**PROBLEM TO SOLVE**
Each line that includes the word "onProgress" should be copied from the records.
DATA IN THIS EXERCISE START
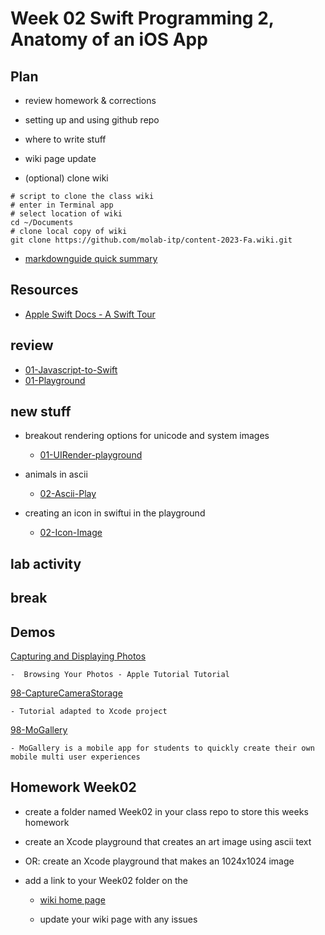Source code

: # Week 02 Swift Programming 2, Anatomy of an iOS App

<!-- ## Review last week -->

<!-- - [01-MoLab-Notes](https://github.com/molab-itp/content-2023-Fa/blob/main/assets/01-MoLab-Notes.pdf) -->

## Plan

- review homework & corrections

- setting up and using github repo

- where to write stuff

- wiki page update

- (optional) clone wiki

```
# script to clone the class wiki
# enter in Terminal app
# select location of wiki
cd ~/Documents
# clone local copy of wiki
git clone https://github.com/molab-itp/content-2023-Fa.wiki.git
```

- [markdownguide quick summary](https://www.markdownguide.org/cheat-sheet/)

## Resources

- [Apple Swift Docs - A Swift Tour](https://docs.swift.org/swift-book/documentation/the-swift-programming-language/guidedtour/)
<!-- - [Apple Swift Docs - for developer](https://developer.apple.com/documentation/swift) -->

## review

- [01-Javascript-to-Swift](https://github.com/molab-itp/01-Javascript-to-Swift)
- [01-Playground](https://github.com/molab-itp/01-Playground)

## new stuff

- breakout rendering options for unicode and system images

  - [01-UIRender-playground](https://github.com/molab-itp/01-UIRender-playground)

- animals in ascii

  - [02-Ascii-Play](https://github.com/molab-itp/02-Ascii-Play)

- creating an icon in swiftui in the playground

  - [02-Icon-Image](https://github.com/molab-itp/02-Icon-Image)

## lab activity

## break

## Demos

[Capturing and Displaying Photos](https://developer.apple.com/tutorials/sample-apps/capturingphotos-browsephotos)

    -  Browsing Your Photos - Apple Tutorial Tutorial

[98-CaptureCameraStorage](https://github.com/molab-itp/98-CaptureCameraStorage)

    - Tutorial adapted to Xcode project

[98-MoGallery](https://github.com/molab-itp/98-MoGallery)

    - MoGallery is a mobile app for students to quickly create their own mobile multi user experiences

## Homework Week02

- create a folder named Week02 in your class repo to store this weeks homework

- create an Xcode playground that creates an art image using ascii text
- OR: create an Xcode playground that makes an 1024x1024 image

- add a link to your Week02 folder on the

  - [wiki home page](https://github.com/molab-itp/content-2023-Fa/wiki#week-02-homework)

  - update your wiki page with any issues

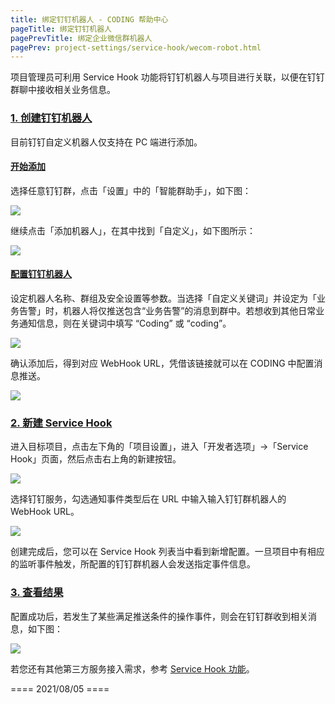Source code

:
 ```yaml
---
title: 绑定钉钉机器人 - CODING 帮助中心
pageTitle: 绑定钉钉机器人
pagePrevTitle: 绑定企业微信群机器人
pagePrev: project-settings/service-hook/wecom-robot.html
---
```


项目管理员可利用 Service Hook 功能将钉钉机器人与项目进行关联，以便在钉钉群聊中接收相关业务信息。

### [1. 创建钉钉机器人](#create)

目前钉钉自定义机器人仅支持在 PC 端进行添加。

#### [开始添加](#add)

选择任意钉钉群，点击「设置」中的「智能群助手」，如下图：

![](https://help-assets.codehub.cn/enterprise/20201203144848.png)

继续点击「添加机器人」，在其中找到「自定义」，如下图所示：

![](https://help-assets.codehub.cn/enterprise/20201203145006.png)

#### [配置钉钉机器人](#config)

设定机器人名称、群组及安全设置等参数。当选择「自定义关键词」并设定为「业务告警」时，机器人将仅推送包含“业务告警”的消息到群中。若想收到其他日常业务通知信息，则在关键词中填写 “Coding” 或 “coding”。

![](https://help-assets.codehub.cn/enterprise/20201203145423.png)

确认添加后，得到对应 WebHook URL，凭借该链接就可以在 CODING 中配置消息推送。

![](https://help-assets.codehub.cn/enterprise/20201203145521.png)

### [2. 新建 Service Hook](#webhook)

进入目标项目，点击左下角的「项目设置」，进入「开发者选项」->「Service Hook」页面，然后点击右上角的新建按钮。

![](https://help-assets.codehub.cn/enterprise/20210722141713.gif)

选择钉钉服务，勾选通知事件类型后在 URL 中输入输入钉钉群机器人的 WebHook URL。

![](https://help-assets.codehub.cn/enterprise/20210722145842.png)

创建完成后，您可以在 Service Hook 列表当中看到新增配置。一旦项目中有相应的监听事件触发，所配置的钉钉群机器人会发送指定事件信息。

### [3. 查看结果](#view-result)

配置成功后，若发生了某些满足推送条件的操作事件，则会在钉钉群收到相关消息，如下图：

![](https://help-assets.codehub.cn/enterprise/20201203150347.png)

若您还有其他第三方服务接入需求，参考 [Service Hook 功能](/docs/project-settings/service-hook/intro.html)。

==== 2021/08/05 ====
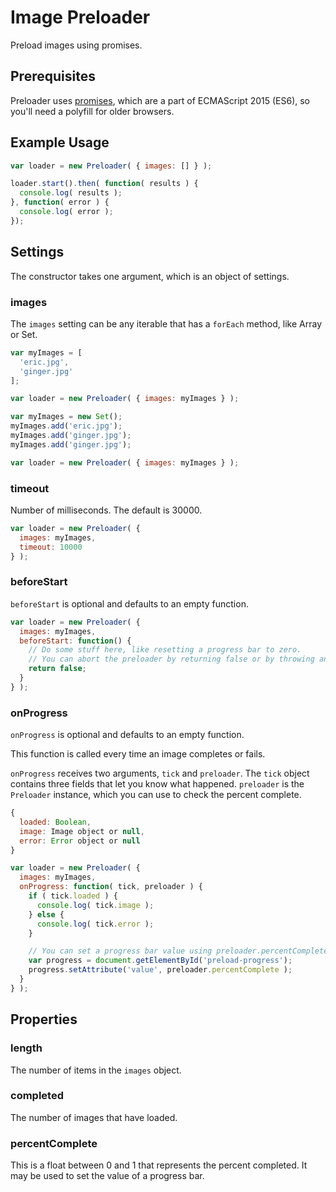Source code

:# Image Preloader

Preload images using promises.

## Prerequisites

Preloader uses [promises](https://developer.mozilla.org/en-US/docs/Web/JavaScript/Reference/Global_Objects/Promise), which are a part of ECMAScript 2015 (ES6), so you'll need a polyfill for older browsers.

## Example Usage

```javascript
var loader = new Preloader( { images: [] } );

loader.start().then( function( results ) {
  console.log( results );
}, function( error ) {
  console.log( error );
});
```

## Settings

The constructor takes one argument, which is an object of settings.

### images

The `images` setting can be any iterable that has a `forEach` method, like Array or Set.

```javascript
var myImages = [
  'eric.jpg',
  'ginger.jpg'
];

var loader = new Preloader( { images: myImages } );
```

```javascript
var myImages = new Set();
myImages.add('eric.jpg');
myImages.add('ginger.jpg');
myImages.add('ginger.jpg');

var loader = new Preloader( { images: myImages } );
```

### timeout

Number of milliseconds. The default is 30000.

```javascript
var loader = new Preloader( {
  images: myImages,
  timeout: 10000
} );
```

### beforeStart

`beforeStart` is optional and defaults to an empty function.

```javascript
var loader = new Preloader( {
  images: myImages,
  beforeStart: function() {
    // Do some stuff here, like resetting a progress bar to zero.
    // You can abort the preloader by returning false or by throwing an error.
    return false;
  }
} );
```

### onProgress

`onProgress` is optional and defaults to an empty function.

This function is called every time an image completes or fails.

`onProgress` receives two arguments, `tick` and `preloader`.
The `tick` object contains three fields that let you know what happened.
`preloader` is the `Preloader` instance, which you can use to check the percent complete.

```javascript
{
  loaded: Boolean,
  image: Image object or null,
  error: Error object or null
}
```

```javascript
var loader = new Preloader( {
  images: myImages,
  onProgress: function( tick, preloader ) {
    if ( tick.loaded ) {
      console.log( tick.image );
    } else {
      console.log( tick.error );
    }

    // You can set a progress bar value using preloader.percentComplete
    var progress = document.getElementById('preload-progress');
    progress.setAttribute('value', preloader.percentComplete );
  }
} );
```

## Properties

### length

The number of items in the `images` object.

### completed

The number of images that have loaded.

### percentComplete

This is a float between 0 and 1 that represents the percent completed.
It may be used to set the value of a progress bar.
DATA IN THIS EXERCISE END
**SOLVED EXERCISE**
### onProgress
`onProgress` is optional and defaults to an empty function.
`onProgress` receives two arguments, `tick` and `preloader`.
  onProgress: function( tick, preloader ) {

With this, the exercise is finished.